Dataset entries:
BEGIN

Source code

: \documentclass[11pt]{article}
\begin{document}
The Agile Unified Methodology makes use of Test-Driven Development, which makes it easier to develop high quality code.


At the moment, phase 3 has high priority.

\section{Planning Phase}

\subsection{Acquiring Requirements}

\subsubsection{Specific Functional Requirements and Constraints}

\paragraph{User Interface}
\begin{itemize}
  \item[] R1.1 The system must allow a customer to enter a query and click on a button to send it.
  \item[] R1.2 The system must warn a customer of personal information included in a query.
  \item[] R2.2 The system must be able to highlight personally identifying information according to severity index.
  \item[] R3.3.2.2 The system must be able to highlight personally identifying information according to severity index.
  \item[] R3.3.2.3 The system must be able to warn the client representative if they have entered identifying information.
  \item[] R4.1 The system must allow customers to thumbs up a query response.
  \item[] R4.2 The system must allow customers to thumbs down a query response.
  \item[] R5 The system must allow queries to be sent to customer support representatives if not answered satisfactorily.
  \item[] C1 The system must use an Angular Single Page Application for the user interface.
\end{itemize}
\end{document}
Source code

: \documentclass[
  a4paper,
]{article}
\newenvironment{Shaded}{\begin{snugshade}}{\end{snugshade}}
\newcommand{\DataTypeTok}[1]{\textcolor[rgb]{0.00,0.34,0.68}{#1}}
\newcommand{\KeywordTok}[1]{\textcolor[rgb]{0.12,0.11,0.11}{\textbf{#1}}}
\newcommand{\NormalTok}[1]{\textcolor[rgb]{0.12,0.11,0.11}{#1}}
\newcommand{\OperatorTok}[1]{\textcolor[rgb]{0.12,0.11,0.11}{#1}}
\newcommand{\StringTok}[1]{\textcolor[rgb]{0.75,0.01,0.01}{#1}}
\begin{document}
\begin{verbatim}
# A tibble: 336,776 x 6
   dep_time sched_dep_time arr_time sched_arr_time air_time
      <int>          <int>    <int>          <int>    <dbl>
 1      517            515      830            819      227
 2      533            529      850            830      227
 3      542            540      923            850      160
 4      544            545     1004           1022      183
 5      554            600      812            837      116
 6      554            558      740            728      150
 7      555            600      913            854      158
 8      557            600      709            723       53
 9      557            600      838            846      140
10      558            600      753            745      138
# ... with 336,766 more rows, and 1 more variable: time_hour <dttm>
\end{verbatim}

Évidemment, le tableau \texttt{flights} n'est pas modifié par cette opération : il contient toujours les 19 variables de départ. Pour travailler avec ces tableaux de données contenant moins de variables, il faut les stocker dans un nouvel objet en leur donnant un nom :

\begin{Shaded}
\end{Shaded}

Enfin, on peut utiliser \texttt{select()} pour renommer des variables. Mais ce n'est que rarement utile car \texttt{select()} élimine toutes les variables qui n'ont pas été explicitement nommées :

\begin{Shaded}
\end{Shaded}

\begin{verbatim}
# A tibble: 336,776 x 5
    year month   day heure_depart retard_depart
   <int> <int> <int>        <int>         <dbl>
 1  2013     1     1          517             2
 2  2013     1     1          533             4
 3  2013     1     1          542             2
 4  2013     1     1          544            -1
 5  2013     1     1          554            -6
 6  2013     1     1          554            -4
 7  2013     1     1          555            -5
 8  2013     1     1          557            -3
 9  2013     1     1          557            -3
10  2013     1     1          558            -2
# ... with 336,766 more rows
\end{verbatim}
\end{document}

END

▸ PROBLEM DETAILS
Among the records, find all lines that include the string "personally" and return them.

▸ EXERCISE ANSWER
  \item[] R2.2 The system must be able to highlight personally identifying information according to severity index.
  \item[] R3.3.2.2 The system must be able to highlight personally identifying information according to severity index.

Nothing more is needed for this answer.